**About this task**
Could you copy every line of the data that contains "blacksquare"?

**Data records**

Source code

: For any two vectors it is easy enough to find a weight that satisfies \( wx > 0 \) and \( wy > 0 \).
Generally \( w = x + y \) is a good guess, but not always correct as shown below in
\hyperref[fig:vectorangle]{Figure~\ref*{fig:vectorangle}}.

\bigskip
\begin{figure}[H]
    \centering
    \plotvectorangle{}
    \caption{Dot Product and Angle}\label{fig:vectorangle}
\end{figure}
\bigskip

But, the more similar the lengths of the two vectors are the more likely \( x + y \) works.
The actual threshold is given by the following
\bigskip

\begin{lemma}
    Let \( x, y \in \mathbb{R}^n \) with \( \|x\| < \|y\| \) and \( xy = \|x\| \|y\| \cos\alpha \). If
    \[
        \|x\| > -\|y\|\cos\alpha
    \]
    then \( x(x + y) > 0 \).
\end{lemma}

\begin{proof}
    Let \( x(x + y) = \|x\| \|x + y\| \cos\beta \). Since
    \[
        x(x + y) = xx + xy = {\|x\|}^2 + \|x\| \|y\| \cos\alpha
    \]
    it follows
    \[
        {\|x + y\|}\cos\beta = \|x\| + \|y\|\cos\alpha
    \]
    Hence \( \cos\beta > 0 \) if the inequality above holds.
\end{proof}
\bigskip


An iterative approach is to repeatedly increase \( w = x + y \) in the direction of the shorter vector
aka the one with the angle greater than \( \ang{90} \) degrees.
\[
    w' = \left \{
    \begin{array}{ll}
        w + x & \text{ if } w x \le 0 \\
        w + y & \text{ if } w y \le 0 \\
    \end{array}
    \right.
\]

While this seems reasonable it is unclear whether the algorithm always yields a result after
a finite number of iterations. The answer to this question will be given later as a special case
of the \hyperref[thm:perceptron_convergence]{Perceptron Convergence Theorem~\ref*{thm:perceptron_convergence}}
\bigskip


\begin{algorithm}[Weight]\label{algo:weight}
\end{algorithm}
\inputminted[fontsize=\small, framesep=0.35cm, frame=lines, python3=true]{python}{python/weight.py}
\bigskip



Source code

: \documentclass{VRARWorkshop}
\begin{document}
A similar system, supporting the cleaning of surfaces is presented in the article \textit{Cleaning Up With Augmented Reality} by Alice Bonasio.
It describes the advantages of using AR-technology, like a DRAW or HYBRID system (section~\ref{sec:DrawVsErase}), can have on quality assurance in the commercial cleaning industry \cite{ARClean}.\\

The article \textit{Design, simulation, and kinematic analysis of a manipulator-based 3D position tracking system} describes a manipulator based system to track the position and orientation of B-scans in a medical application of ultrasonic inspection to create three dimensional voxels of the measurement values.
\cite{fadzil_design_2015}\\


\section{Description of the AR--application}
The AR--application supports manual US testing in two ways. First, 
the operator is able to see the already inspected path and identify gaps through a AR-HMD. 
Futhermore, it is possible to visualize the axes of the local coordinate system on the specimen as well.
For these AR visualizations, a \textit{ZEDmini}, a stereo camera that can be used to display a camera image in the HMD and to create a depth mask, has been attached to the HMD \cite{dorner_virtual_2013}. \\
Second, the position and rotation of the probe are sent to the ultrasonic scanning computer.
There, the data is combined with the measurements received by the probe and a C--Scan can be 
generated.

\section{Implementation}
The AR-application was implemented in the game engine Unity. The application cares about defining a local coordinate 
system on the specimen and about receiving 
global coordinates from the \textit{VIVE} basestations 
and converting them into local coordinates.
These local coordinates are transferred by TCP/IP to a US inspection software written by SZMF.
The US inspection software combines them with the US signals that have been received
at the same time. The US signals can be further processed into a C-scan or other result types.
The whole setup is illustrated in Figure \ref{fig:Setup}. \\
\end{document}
---
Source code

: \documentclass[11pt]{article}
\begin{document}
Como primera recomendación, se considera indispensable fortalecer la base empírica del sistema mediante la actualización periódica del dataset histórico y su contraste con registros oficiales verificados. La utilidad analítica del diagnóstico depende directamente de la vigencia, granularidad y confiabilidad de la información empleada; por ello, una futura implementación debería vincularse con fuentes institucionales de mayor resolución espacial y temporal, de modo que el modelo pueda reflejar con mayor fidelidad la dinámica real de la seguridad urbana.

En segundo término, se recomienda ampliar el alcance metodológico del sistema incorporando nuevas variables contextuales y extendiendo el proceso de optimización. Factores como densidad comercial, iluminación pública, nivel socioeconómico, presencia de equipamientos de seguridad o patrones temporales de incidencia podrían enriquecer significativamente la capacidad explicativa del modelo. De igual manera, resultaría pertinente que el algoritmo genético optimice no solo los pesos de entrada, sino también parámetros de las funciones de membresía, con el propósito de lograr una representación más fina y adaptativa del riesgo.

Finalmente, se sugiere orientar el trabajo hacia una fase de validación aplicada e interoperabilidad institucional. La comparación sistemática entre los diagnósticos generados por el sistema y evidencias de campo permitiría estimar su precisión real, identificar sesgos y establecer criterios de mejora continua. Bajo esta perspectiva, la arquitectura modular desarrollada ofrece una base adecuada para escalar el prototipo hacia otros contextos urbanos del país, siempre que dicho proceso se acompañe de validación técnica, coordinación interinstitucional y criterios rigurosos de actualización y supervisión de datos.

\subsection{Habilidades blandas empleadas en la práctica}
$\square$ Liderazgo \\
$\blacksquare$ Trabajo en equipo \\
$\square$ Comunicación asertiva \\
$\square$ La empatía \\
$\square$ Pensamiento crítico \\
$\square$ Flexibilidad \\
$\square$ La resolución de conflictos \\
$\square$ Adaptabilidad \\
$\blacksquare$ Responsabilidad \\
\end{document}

**Exercise answer**
$\blacksquare$ Trabajo en equipo \\
$\blacksquare$ Responsabilidad \\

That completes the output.